Dans cet épisode 4, Dominique continue son récit de la découverte de l'Antarctique. Après quelques mouillages au nord de la péninsule, voilà le voilier qui descend plus vers le sud rencontrant désormais de gros blocs de glace qui parfois bloquent la route.
Après la réparation du guindeau de nouveau opérationnel, nous mettons le cap sur Portal Point, un très bel ancrage à quelques milles d'Enterprise.
La particularité de cet ancrage est qu'il est fermé d'une moraine qui arrête les gros icebergs à la dérive, offrant ainsi une aire sure pour le mouillage. Seule une passe étroite et peu profonde dans la moraine permet à une petite embarcation comme notre voilier de se glisser dans la zone protégée. Pour l'emprunter, il faut, comme dans les atolls du Pacifique Sud, hisser un équipier dans la mâture pour distinguer la passe dans les eaux claires.
Après quelques jours à Portal Point, nous prenons le chemin de la base chilienne Videla, à une trentaine de milles par le passage Cuverville. Nous rencontrons en chemin beaucoup de glaces dérivantes et une vigie permanente est indispensable pour guider le barreur. Beaucoup de baleines croisent paisiblement dans ce passage.
Des icebergs qui entrainent le mouillage
Le mouillage à Videla se fait de nouveau sur 4 longues amarres frappées sur des rochers à terre à l'aide de câbles d'acier. Le gros problème est que les courants de marée, associés aux vents rapidement changeants, font dériver de gros morceaux de glace – dépassant de beaucoup les 20 tonnes de notre voilier – qui viennent se prendre dans les amarres et menacent de tout emporter du seul fait de leur inertie.
Nous passons ainsi une bonne partie de la nuit à faire passer les blocs de glace sous les amarres, une fois dans un sens, une fois dans l'autre.
Même à 6 à bord, la nuit est courte, car lorsque l'équipier de quart sonne l'alarme, il faut vite s'habiller, se chausser, endosser son gilet de sauvetage et embarquer dans l'annexe pour faire passer les glaces, ou larguer les amarres et les refrapper une fois la glace passée.
La menace écartée pour quelque temps, nous allons saluer à terre la petite équipe chilienne très accueillante qui assure la présence sur la base de décembre à fin février. Leurs installations confortables sont entourées de milliers de manchots qui élisent domicile sur cet îlot rocheux pendant les 3 mois d'été pour y pondre leurs œufs, les couver et finalement migrer avec leur progéniture sous des latitudes plus clémentes avant les grands frimas de l'hiver. Le niveau sonore d'une "roquerie" - et sa pestilence - est étonnant, mais on finit par s'y habituer tant ces animaux sont sympathiques. Il y a même à Videla l'un des rares manchots "leucystique" connu. Et puis il y a aussi de gros éléphants de mer qui parfois s'installent confortablement dans le gros Zodiac de la base remisé à terre. Pas question de les en chasser : ils sont bien trop gros, et leur mâchoire trop impressionnante !
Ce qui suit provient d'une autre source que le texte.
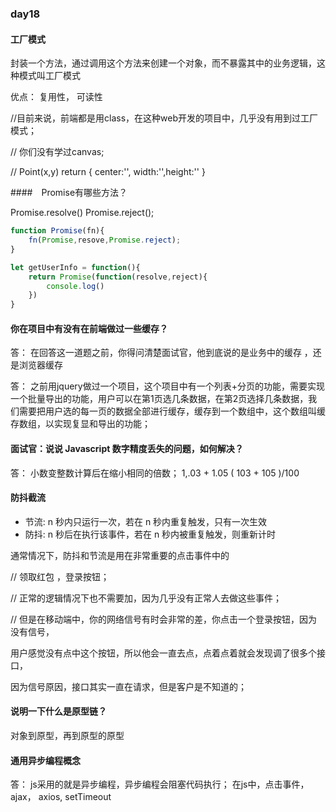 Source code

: ### day18

#### 工厂模式

封装一个方法，通过调用这个方法来创建一个对象，而不暴露其中的业务逻辑，这种模式叫工厂模式

优点： 复用性， 可读性

//目前来说，前端都是用class，在这种web开发的项目中，几乎没有用到过工厂模式；

// 你们没有学过canvas;

//  Point(x,y)      return   { center:'', width:'',height:'' }



####　Promise有哪些方法？

Promise.resolve()    Promise.reject();

```javascript
function Promise(fn){
    fn(Promise,resove,Promise.reject);
}

let getUserInfo = function(){
    return Promise(function(resolve,reject){
        console.log()
    })
}
```



#### 你在项目中有没有在前端做过一些缓存？

答：  在回答这一道题之前，你得问清楚面试官，他到底说的是业务中的缓存 ，还是浏览器缓存

答： 之前用jquery做过一个项目，这个项目中有一个列表+分页的功能，需要实现一个批量导出的功能，用户可以在第1页选几条数据，在第2页选择几条数据，我们需要把用户选的每一页的数据全部进行缓存，缓存到一个数组中，这个数组叫缓存数组，以实现复显和导出的功能；



#### 面试官：说说 Javascript 数字精度丢失的问题，如何解决？

答： 小数变整数计算后在缩小相同的倍数；  1,.03 + 1.05      ( 103 + 105 )/100

#### 防抖截流

- 节流: n 秒内只运行一次，若在 n 秒内重复触发，只有一次生效
- 防抖: n 秒后在执行该事件，若在 n 秒内被重复触发，则重新计时

通常情况下，防抖和节流是用在非常重要的点击事件中的

// 领取红包   ，登录按钮；

// 正常的逻辑情况下也不需要加，因为几乎没有正常人去做这些事件；

// 但是在移动端中，你的网络信号有时会非常的差，你点击一个登录按钮，因为没有信号，

用户感觉没有点中这个按钮，所以他会一直去点，点着点着就会发现调了很多个接口，

因为信号原因，接口其实一直在请求，但是客户是不知道的；

#### 说明一下什么是原型链？

对象到原型，再到原型的原型

#### 通用异步编程概念

答： js采用的就是异步编程，异步编程会阻塞代码执行； 在js中，点击事件，  ajax， axios, setTimeout  <script>  promise

#### href和src的区别

href通常引用的是一个链接，是异步加载，通常应用于link,a标签

src是加载资源，是同步加载，一般应用于 img标签；

#### 说一下对循环地理解 ？

答：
Des gilets de sauvetage qui ne servent à rien !
Alors que nous foulons le sol de Videla, un petit objet non identifié se détache de la brassière de sauvetage de Carole. "Voyons Carole", s'écrit le capitaine, "tu perds ta cartouche de gonflage !". Sur notre propre bateau, nous sommes fidèles aux gilets de sauvetage "à l'ancienne" en mousse - sans cartouche à remplacer régulièrement ou sujet à un mauvais fonctionnement imprévisible. En enfilant les gilets autogonflants du bord pour cette croisière en Antarctique, nous n'avons pas eu l'idée de les passer en revue. C'est une erreur ! Car en les observant de plus près, nous constatons que presque tous les gilets de sauvetage utilisés jusqu'à maintenant présentent le même problème : la cartouche de CO2 qui permet de gonfler le gilet quand elle est percutée, ne tient pas sur le percuteur. Ce n'est tout simplement pas le bon modèle de cartouche.
Cela fait donc maintenant plus de 15 jours que nous portons scrupuleusement nos gilets de sauvetage, tant pendant les manœuvres en haute mer, que lors des manœuvres de mouillage où il faut rapidement frapper des amarres à terre (et pendant lesquelles on a vite fait de se retrouver à l'eau), ou simplement lorsque nous nous déplaçons en annexe. Et nous constatons par hasard que nos gilets de sauvetage sont parfaitement inutiles ! Dans des eaux proches de 0 degré, ces gilets sont indispensables, car la syncope, en cas de chute à la mer, est très rapide et seul le maintien hors de l'eau de la victime permettra sa récupération par le reste de l'équipage. De retour à bord, le capitaine passe le reste de la journée à réunir tous les gilets en stock pour en rendre 6 fonctionnels. Les autres sont mis au rebut.